Volkswagen AG is exploring a potential joint venture with Chinese automaker Anhui Jianghuai Automobile (JAC Motor), Chinese media reported on Wednesday.

JAC said in a statement on the Shanghai stock exchange late Tuesday that it was halting trading in its shares because it planned to sign a cooperative memorandum of understanding but gave no further details.

State-owned newspaper China Daily reported, citing sources, that VW and JAC likely aim to build a new joint venture together. Independent financial news outlet Caixin also reported that VW was the unnamed potential partner mentioned in JAC's filing.

According to Caixin, the joint venture would be aimed at making electric cars, with sales in the so-called "new energy vehicle" segment having more than quadrupled in China last year thanks to a raft of government incentives and targets.

An official in JAC's media office declined to comment in advance of a public announcement.

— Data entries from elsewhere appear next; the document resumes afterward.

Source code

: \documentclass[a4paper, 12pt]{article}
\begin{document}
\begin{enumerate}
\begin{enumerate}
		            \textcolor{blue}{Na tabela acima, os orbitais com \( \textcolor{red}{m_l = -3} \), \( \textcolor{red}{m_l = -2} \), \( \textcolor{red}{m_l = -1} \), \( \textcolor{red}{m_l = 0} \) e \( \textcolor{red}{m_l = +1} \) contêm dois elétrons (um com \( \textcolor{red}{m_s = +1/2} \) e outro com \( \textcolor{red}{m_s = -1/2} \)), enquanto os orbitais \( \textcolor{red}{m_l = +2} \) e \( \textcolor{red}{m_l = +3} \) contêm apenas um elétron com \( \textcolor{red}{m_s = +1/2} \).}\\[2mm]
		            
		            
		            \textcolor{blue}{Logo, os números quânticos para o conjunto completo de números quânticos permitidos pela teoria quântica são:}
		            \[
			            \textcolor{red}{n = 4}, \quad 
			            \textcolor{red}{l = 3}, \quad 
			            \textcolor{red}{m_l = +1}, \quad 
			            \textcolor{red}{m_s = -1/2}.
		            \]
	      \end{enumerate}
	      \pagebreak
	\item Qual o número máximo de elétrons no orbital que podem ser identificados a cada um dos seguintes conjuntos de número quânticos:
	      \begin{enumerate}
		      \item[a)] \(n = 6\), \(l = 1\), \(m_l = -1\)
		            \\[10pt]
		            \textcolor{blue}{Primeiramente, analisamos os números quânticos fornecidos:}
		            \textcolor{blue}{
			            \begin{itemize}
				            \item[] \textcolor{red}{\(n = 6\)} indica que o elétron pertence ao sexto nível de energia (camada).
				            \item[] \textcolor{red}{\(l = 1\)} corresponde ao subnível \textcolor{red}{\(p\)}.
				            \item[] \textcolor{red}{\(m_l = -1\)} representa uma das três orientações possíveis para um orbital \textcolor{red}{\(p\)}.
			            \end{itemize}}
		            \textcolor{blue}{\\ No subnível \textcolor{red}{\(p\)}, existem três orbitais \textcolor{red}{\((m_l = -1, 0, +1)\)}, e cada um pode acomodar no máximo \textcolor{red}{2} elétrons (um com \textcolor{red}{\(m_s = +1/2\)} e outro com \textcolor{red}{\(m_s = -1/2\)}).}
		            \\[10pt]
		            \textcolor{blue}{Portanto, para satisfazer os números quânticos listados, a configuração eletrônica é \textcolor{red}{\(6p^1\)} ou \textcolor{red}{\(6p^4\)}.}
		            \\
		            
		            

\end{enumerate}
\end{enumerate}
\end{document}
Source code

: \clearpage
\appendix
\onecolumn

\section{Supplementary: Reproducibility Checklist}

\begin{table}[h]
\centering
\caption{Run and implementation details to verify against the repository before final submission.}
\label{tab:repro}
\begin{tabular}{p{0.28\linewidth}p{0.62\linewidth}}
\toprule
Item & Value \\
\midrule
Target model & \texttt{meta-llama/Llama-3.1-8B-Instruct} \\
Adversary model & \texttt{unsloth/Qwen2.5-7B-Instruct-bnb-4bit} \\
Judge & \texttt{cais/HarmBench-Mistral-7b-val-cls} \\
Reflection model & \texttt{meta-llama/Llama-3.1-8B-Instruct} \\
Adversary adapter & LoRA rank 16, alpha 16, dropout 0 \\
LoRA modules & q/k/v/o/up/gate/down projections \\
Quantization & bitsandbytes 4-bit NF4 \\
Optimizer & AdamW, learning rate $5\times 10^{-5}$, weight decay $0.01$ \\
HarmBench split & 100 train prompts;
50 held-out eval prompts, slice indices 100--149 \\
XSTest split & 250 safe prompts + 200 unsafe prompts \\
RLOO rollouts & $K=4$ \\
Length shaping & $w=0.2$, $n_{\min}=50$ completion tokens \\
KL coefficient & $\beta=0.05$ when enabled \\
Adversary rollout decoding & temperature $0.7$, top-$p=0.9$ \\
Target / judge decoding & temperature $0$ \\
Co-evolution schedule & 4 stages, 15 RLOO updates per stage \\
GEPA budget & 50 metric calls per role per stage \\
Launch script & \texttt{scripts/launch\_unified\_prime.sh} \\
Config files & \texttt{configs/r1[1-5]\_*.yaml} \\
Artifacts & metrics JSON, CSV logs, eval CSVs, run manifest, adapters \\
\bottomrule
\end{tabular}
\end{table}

A VW spokesman said the company would release a statement later on Wednesday when contacted about the matter. He did not elaborate.

VW is locked in a dead heat with US automaker General Motors for the title of largest automaker in China, the world's biggest auto market, with GM's primary joint ventures slightly edging out VW's to sell the most cars in the market last year, according to automaker association data.

Global auto brands are only allowed to manufacture cars domestically in China through joint ventures with local partners, with automakers typically limited to two JV partners.

VW already has joint ventures with SAIC Motor and China FAW Group.

JAC Motor is the ninth largest automaker in China by group sales, according to the China Association of Automobile Manufacturers.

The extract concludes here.